CC BY-NC Israel Defence Forces/DG
CE Financial Observer: In the report on our region of Europe, you find that the most important driver of GDP growth in the first half of 2014 will be exports. Do exports underpin the functioning of these economies in general?
Marcin Grela (MG): Yes, the countries of Central and Eastern Europe have small, open economies, which rely more on exports than on domestic demand. This has been the case since the first half of the 90s, and a major factor in the growth of exports was the entry of multinational corporations relocating production from Western Europe. Wages in our region were lower and the geographical location between Germany and – long neglected by corporations – Russia, along with a large group of post-Soviet countries, also played a role.
What does it mean that Germany has become the intermediary of exports from Central and Eastern European countries?
Wojciech Mroczek (WM): This means that Germany primarily uses goods and indirect services from countries in the region, including Poland, in its exports. It is German corporations that dominate trade in the region and organize supply networks. In practice, for Volkswagen to produce a car then belts produced near Wroclaw, among other parts, must appear on its assembly lines.

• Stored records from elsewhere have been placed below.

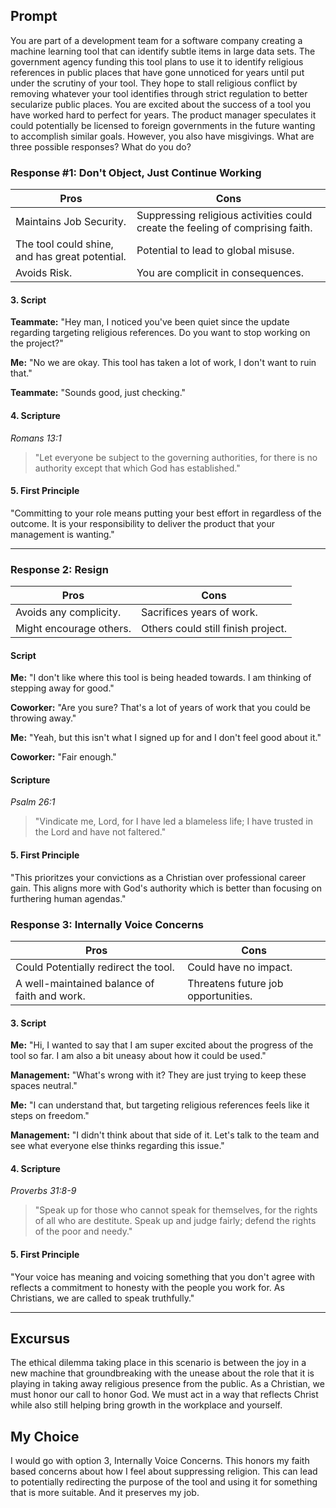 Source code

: ## Prompt
You are part of a development team for a software company creating a machine learning tool that can identify subtle items in large data sets. The government agency funding this tool plans to use it to identify religious references in public places that have gone unnoticed for years until put under the scrutiny of your tool. They hope to stall religious conflict by removing whatever your tool identifies through strict regulation to better secularize public places. You are excited about the success of a tool you have worked hard to perfect for years. The product manager speculates it could potentially be licensed to foreign governments in the future wanting to accomplish similar goals. However, you also have misgivings. What are three possible responses? What do you do?

### Response #1: Don't Object, Just Continue Working

| Pros                          | Cons                                   |
|-------------------------------|----------------------------------------|
| Maintains Job Security.          | Suppressing religious activities could create the feeling of comprising faith.  |
| The tool could shine, and has great potential.          |   Potential to lead to global misuse.   |
| Avoids Risk.        | You are complicit in consequences. |


#### 3. Script

**Teammate:** "Hey man, I noticed you've been quiet since the update regarding targeting religious references. Do you want to stop working on the project?"

**Me:** "No we are okay. This tool has taken a lot of work, I don't want to ruin that."

**Teammate:** "Sounds good, just checking."


#### 4. Scripture

*Romans 13:1*  
>"Let everyone be subject to the governing authorities, for there is no authority except that which God has established."

#### 5. First Principle
"Committing to your role means putting your best effort in regardless of the outcome. It is your responsibility to deliver the product that your management is wanting."

***
### Response 2: Resign


| Pros                          | Cons                                   |
|-------------------------------|----------------------------------------|
| Avoids any complicity.       | Sacrifices years of work.    |
| Might encourage others. | Others could still finish project.   | 

#### Script

**Me:** "I don't like where this tool is being headed towards. I am thinking of stepping away for good."

**Coworker:** "Are you sure? That's a lot of years of work that you could be throwing away."

**Me:** "Yeah, but this isn't what I signed up for and I don't feel good about it."

**Coworker:** "Fair enough."

#### Scripture

*Psalm 26:1* 
>"Vindicate me, Lord, for I have led a blameless life; I have trusted in the Lord and have not faltered."

#### 5. First Principle
"This prioritzes your convictions as a Christian over professional career gain. This aligns more with God's authority which is better than focusing on furthering human agendas."

### Response 3: Internally Voice Concerns

| Pros                          | Cons                                   |
|-------------------------------|----------------------------------------|
| Could Potentially redirect the tool.  | Could have no impact.      |
| A well-maintained balance of faith and work. | Threatens future job opportunities.  | 

#### 3. Script

**Me:** "Hi, I wanted to say that I am super excited about the progress of the tool so far. I am also a bit uneasy about how it could be used."

**Management:** "What's wrong with it? They are just trying to keep these spaces neutral."

**Me:** "I can understand that, but targeting religious references feels like it steps on freedom."

**Management:** "I didn't think about that side of it. Let's talk to the team and see what everyone else thinks regarding this issue."

#### 4. Scripture

*Proverbs 31:8-9* 
> "Speak up for those who cannot speak for themselves, for the rights of all who are destitute. Speak up and judge fairly; defend the rights of the poor and needy."

#### 5. First Principle
"Your voice has meaning and voicing something that you don't agree with reflects a commitment to honesty with the people you work for. As Christians, we are called to speak truthfully."
***

## Excursus
The ethical dilemma taking place in this scenario is between the joy in a new machine that groundbreaking with the unease about the role that it is playing in taking away religious presence from the public. As a Christian, we must honor our call to honor God. We must act in a way that reflects Christ while also still helping bring growth in the workplace and yourself. 

## My Choice
I would go with option 3, Internally Voice Concerns. This honors my faith based concerns about how I feel about suppressing religion. This can lead to potentially redirecting the purpose of the tool and using it for something that is more suitable. And it preserves my job.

This is a portion of Polish exports to Germany.
What are the advantages and drawbacks of Polish exports being dominated by foreign corporations?
MG: Being dependent on the markets for the products these corporations produce can be both an advantage and a disadvantage. If the market for those products is buoyant then our exports gain, if not then they lose. On the other hand, an element of diversification could be important. It is potentially easier for companies that are part of multinational corporations to export to geographically distant markets, thereby decreasing exposure to local market conditions. Yet this is more a theory, in fact the share of non-European markets in our exports remains very small. Our products do not compete on the U.S. or Chinese markets.
WM: You have to take into account that the final products of large corporations are those for which there is the greatest demand. Therefore, the exports of countries that offer the most products of multinational corporations grow the fastest.
The report states that the structure of Polish exports is an anomaly in the region when it comes to Poland’s „continued comparative advantage in little-processed goods such as furniture and furniture parts, and products from wood and cork.” Are we lagging behind?
WM: No. This phenomenon is due primarily to the size of our economy. Perhaps indeed we are also less competitive in attracting corporations. Other countries in the region are more dominated by them. But I would not look at this solely in terms of backwardness. Look at the example of Denmark, where the export of agricultural goods has been cherished for years. This does not stem from the fact that they cannot produce anything else and are simply selling food. This is high-volume agriculture with appropriate marketing to direct the sale of these products. There is likewise nothing anachronistic about the Polish export structure.
We read in the report that „multinationals largely gave the countries of Central and Eastern Europe the role of producing cheap counterparts to products offered by the countries of Western Europe.” So we have a similar export structure to EU15 countries, only we make cheaper things?
WM: Yes. German companies, for example, focused on higher quality products and the greater value-added of exporting them out of Europe to countries with higher demand, whereas cheaper production, which was intended for Western Europe and the former Soviet Union has been moved to Poland and other countries. As a result, we specialize in cheaper and lower quality products.
In the future, will we be producing more expensive, higher-quality products approaching the level of wealthier Western European countries?
WM: I don’t think so. The production of cheaper goods in Poland is the result of corporate policy. Their goal is not for Poland to match the production quality of Germany because generally the products made in Poland or in other countries of the region are destined for other consumers than their German counterparts.
MG: It is worth noting that the greatest gains in the hierarchy of international supply chains are formed at the stage of inventing, marketing, after sales services. Those who are engaged only in production unfortunately earn the least.
Are there some areas in which we could invent, sell and make money?
WM: We should look for such a niche, but remember that, for example, to create the big Japanese brands required decades of state industrial policy. Without consistent policy from the Japanese government Sony would not exist.
What are the practical implications of this – what should we demand of corporations investing in Poland?
WM: We should look at the hierarchy of production chains and find sectors where displacement (the relocation of production) will be difficult, even if you can find another country with even lower costs. I think that a future opening-up of the countries of the former Soviet Union will be a challenge for us because few corporations are active there presently. Once we have production that it is difficult and commercially unviable to move abroad then we can start to think about industrial policy and moving higher up the value chain, but the process takes years.